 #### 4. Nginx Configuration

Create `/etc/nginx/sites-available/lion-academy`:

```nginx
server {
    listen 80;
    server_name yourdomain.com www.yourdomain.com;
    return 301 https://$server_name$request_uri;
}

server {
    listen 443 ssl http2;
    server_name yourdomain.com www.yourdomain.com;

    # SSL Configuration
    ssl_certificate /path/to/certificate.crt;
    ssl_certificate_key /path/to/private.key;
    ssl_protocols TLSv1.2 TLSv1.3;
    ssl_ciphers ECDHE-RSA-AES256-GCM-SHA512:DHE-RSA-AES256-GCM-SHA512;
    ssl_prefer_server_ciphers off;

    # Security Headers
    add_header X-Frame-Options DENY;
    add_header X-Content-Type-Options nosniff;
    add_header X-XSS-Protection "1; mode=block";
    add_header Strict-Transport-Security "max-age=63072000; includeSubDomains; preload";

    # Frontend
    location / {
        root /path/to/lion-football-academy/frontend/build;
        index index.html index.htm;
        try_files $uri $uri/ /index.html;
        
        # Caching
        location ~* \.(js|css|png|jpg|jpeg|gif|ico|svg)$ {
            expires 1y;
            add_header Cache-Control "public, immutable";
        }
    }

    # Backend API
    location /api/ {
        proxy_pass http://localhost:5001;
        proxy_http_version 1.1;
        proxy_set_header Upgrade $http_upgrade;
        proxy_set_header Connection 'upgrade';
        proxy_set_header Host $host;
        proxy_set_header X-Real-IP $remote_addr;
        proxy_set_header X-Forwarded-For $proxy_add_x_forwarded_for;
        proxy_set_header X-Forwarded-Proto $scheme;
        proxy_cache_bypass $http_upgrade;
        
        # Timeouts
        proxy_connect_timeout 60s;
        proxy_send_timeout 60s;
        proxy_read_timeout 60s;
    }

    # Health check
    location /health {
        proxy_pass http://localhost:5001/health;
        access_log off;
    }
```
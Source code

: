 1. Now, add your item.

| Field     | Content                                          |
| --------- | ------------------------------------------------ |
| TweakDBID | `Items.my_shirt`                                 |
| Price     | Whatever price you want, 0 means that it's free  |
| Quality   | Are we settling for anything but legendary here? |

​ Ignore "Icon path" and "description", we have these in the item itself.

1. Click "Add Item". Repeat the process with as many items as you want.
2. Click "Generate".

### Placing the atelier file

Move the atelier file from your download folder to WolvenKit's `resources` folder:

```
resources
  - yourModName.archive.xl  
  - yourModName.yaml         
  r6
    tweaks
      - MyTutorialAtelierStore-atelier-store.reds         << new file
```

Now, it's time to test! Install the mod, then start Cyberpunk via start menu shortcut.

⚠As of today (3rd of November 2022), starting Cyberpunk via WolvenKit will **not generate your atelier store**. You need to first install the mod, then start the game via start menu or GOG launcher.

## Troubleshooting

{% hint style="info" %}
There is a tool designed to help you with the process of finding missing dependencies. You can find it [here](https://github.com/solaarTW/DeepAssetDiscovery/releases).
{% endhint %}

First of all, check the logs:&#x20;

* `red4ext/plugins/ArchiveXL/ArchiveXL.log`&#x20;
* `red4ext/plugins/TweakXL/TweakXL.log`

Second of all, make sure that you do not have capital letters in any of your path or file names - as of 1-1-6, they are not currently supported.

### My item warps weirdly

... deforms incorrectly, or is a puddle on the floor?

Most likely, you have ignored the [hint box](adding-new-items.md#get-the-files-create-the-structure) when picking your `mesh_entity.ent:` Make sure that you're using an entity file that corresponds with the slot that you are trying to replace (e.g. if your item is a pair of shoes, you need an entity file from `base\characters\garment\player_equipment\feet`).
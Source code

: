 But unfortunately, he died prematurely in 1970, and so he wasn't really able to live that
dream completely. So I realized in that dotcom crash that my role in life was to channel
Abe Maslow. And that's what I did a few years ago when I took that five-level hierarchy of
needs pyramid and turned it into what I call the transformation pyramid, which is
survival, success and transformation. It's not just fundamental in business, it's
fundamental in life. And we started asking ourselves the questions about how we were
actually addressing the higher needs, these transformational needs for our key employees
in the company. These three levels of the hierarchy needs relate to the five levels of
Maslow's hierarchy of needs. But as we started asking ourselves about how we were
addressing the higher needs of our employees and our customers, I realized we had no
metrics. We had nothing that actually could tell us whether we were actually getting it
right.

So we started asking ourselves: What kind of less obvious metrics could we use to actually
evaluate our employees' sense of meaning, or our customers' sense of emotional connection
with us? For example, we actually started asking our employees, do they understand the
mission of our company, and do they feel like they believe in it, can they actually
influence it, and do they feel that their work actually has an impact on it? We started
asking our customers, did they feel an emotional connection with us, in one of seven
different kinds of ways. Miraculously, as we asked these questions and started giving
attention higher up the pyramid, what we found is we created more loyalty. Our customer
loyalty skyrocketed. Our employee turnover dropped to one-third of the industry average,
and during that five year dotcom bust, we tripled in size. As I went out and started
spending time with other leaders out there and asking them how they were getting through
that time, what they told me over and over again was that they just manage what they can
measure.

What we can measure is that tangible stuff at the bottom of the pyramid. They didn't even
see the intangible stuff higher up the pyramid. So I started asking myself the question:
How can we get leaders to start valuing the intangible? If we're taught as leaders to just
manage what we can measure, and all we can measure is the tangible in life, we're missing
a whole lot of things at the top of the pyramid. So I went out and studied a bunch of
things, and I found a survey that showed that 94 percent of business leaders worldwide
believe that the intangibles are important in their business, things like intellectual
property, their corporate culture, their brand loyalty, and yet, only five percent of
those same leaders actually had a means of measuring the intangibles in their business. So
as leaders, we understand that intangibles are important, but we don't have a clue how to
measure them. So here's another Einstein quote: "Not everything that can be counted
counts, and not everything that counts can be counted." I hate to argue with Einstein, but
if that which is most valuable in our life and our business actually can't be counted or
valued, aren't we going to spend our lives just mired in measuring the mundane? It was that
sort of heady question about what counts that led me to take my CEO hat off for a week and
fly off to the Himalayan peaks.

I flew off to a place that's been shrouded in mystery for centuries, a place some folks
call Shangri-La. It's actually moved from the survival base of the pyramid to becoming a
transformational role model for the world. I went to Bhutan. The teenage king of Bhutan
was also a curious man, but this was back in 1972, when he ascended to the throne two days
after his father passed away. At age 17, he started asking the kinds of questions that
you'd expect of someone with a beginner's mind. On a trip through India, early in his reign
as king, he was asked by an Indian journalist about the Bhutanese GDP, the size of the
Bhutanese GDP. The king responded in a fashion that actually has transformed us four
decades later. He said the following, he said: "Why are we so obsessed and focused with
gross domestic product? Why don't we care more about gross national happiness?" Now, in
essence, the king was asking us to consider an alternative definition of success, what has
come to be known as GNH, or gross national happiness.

-----

§ What to produce: Repeat the material in full, exactly as it reads.

§ Answer to the problem:
 #### 4. Nginx Configuration

Create `/etc/nginx/sites-available/lion-academy`:

```nginx
server {
    listen 80;
    server_name yourdomain.com www.yourdomain.com;
    return 301 https://$server_name$request_uri;
}

server {
    listen 443 ssl http2;
    server_name yourdomain.com www.yourdomain.com;

    # SSL Configuration
    ssl_certificate /path/to/certificate.crt;
    ssl_certificate_key /path/to/private.key;
    ssl_protocols TLSv1.2 TLSv1.3;
    ssl_ciphers ECDHE-RSA-AES256-GCM-SHA512:DHE-RSA-AES256-GCM-SHA512;
    ssl_prefer_server_ciphers off;

    # Security Headers
    add_header X-Frame-Options DENY;
    add_header X-Content-Type-Options nosniff;
    add_header X-XSS-Protection "1; mode=block";
    add_header Strict-Transport-Security "max-age=63072000; includeSubDomains; preload";

    # Frontend
    location / {
        root /path/to/lion-football-academy/frontend/build;
        index index.html index.htm;
        try_files $uri $uri/ /index.html;
        
        # Caching
        location ~* \.(js|css|png|jpg|jpeg|gif|ico|svg)$ {
            expires 1y;
            add_header Cache-Control "public, immutable";
        }
    }

    # Backend API
    location /api/ {
        proxy_pass http://localhost:5001;
        proxy_http_version 1.1;
        proxy_set_header Upgrade $http_upgrade;
        proxy_set_header Connection 'upgrade';
        proxy_set_header Host $host;
        proxy_set_header X-Real-IP $remote_addr;
        proxy_set_header X-Forwarded-For $proxy_add_x_forwarded_for;
        proxy_set_header X-Forwarded-Proto $scheme;
        proxy_cache_bypass $http_upgrade;
        
        # Timeouts
        proxy_connect_timeout 60s;
        proxy_send_timeout 60s;
        proxy_read_timeout 60s;
    }

    # Health check
    location /health {
        proxy_pass http://localhost:5001/health;
        access_log off;
    }
```
Source code

: 1. Now, add your item.

| Field     | Content                                          |
| --------- | ------------------------------------------------ |
| TweakDBID | `Items.my_shirt`                                 |
| Price     | Whatever price you want, 0 means that it's free  |
| Quality   | Are we settling for anything but legendary here? |

​ Ignore "Icon path" and "description", we have these in the item itself.

1. Click "Add Item". Repeat the process with as many items as you want.
2. Click "Generate".

### Placing the atelier file

Move the atelier file from your download folder to WolvenKit's `resources` folder:

```
resources
  - yourModName.archive.xl  
  - yourModName.yaml         
  r6
    tweaks
      - MyTutorialAtelierStore-atelier-store.reds         << new file
```

Now, it's time to test! Install the mod, then start Cyberpunk via start menu shortcut.

⚠As of today (3rd of November 2022), starting Cyberpunk via WolvenKit will **not generate your atelier store**. You need to first install the mod, then start the game via start menu or GOG launcher.

## Troubleshooting

{% hint style="info" %}
There is a tool designed to help you with the process of finding missing dependencies. You can find it [here](https://github.com/solaarTW/DeepAssetDiscovery/releases).
{% endhint %}

First of all, check the logs:&#x20;

* `red4ext/plugins/ArchiveXL/ArchiveXL.log`&#x20;
* `red4ext/plugins/TweakXL/TweakXL.log`

Second of all, make sure that you do not have capital letters in any of your path or file names - as of 1-1-6, they are not currently supported.

### My item warps weirdly

... deforms incorrectly, or is a puddle on the floor?

Most likely, you have ignored the [hint box](adding-new-items.md#get-the-files-create-the-structure) when picking your `mesh_entity.ent:` Make sure that you're using an entity file that corresponds with the slot that you are trying to replace (e.g. if your item is a pair of shoes, you need an entity file from `base\characters\garment\player_equipment\feet`).
Source code

: But unfortunately, he died prematurely in 1970, and so he wasn't really able to live that
dream completely. So I realized in that dotcom crash that my role in life was to channel
Abe Maslow. And that's what I did a few years ago when I took that five-level hierarchy of
needs pyramid and turned it into what I call the transformation pyramid, which is
survival, success and transformation. It's not just fundamental in business, it's
fundamental in life. And we started asking ourselves the questions about how we were
actually addressing the higher needs, these transformational needs for our key employees
in the company. These three levels of the hierarchy needs relate to the five levels of
Maslow's hierarchy of needs. But as we started asking ourselves about how we were
addressing the higher needs of our employees and our customers, I realized we had no
metrics. We had nothing that actually could tell us whether we were actually getting it
right.

So we started asking ourselves: What kind of less obvious metrics could we use to actually
evaluate our employees' sense of meaning, or our customers' sense of emotional connection
with us? For example, we actually started asking our employees, do they understand the
mission of our company, and do they feel like they believe in it, can they actually
influence it, and do they feel that their work actually has an impact on it? We started
asking our customers, did they feel an emotional connection with us, in one of seven
different kinds of ways. Miraculously, as we asked these questions and started giving
attention higher up the pyramid, what we found is we created more loyalty. Our customer
loyalty skyrocketed. Our employee turnover dropped to one-third of the industry average,
and during that five year dotcom bust, we tripled in size. As I went out and started
spending time with other leaders out there and asking them how they were getting through
that time, what they told me over and over again was that they just manage what they can
measure.

What we can measure is that tangible stuff at the bottom of the pyramid. They didn't even
see the intangible stuff higher up the pyramid. So I started asking myself the question:
How can we get leaders to start valuing the intangible? If we're taught as leaders to just
manage what we can measure, and all we can measure is the tangible in life, we're missing
a whole lot of things at the top of the pyramid. So I went out and studied a bunch of
things, and I found a survey that showed that 94 percent of business leaders worldwide
believe that the intangibles are important in their business, things like intellectual
property, their corporate culture, their brand loyalty, and yet, only five percent of
those same leaders actually had a means of measuring the intangibles in their business. So
as leaders, we understand that intangibles are important, but we don't have a clue how to
measure them. So here's another Einstein quote: "Not everything that can be counted
counts, and not everything that counts can be counted." I hate to argue with Einstein, but
if that which is most valuable in our life and our business actually can't be counted or
valued, aren't we going to spend our lives just mired in measuring the mundane? It was that
sort of heady question about what counts that led me to take my CEO hat off for a week and
fly off to the Himalayan peaks.

I flew off to a place that's been shrouded in mystery for centuries, a place some folks
call Shangri-La. It's actually moved from the survival base of the pyramid to becoming a
transformational role model for the world. I went to Bhutan. The teenage king of Bhutan
was also a curious man, but this was back in 1972, when he ascended to the throne two days
after his father passed away. At age 17, he started asking the kinds of questions that
you'd expect of someone with a beginner's mind. On a trip through India, early in his reign
as king, he was asked by an Indian journalist about the Bhutanese GDP, the size of the
Bhutanese GDP. The king responded in a fashion that actually has transformed us four
decades later. He said the following, he said: "Why are we so obsessed and focused with
gross domestic product? Why don't we care more about gross national happiness?" Now, in
essence, the king was asking us to consider an alternative definition of success, what has
come to be known as GNH, or gross national happiness.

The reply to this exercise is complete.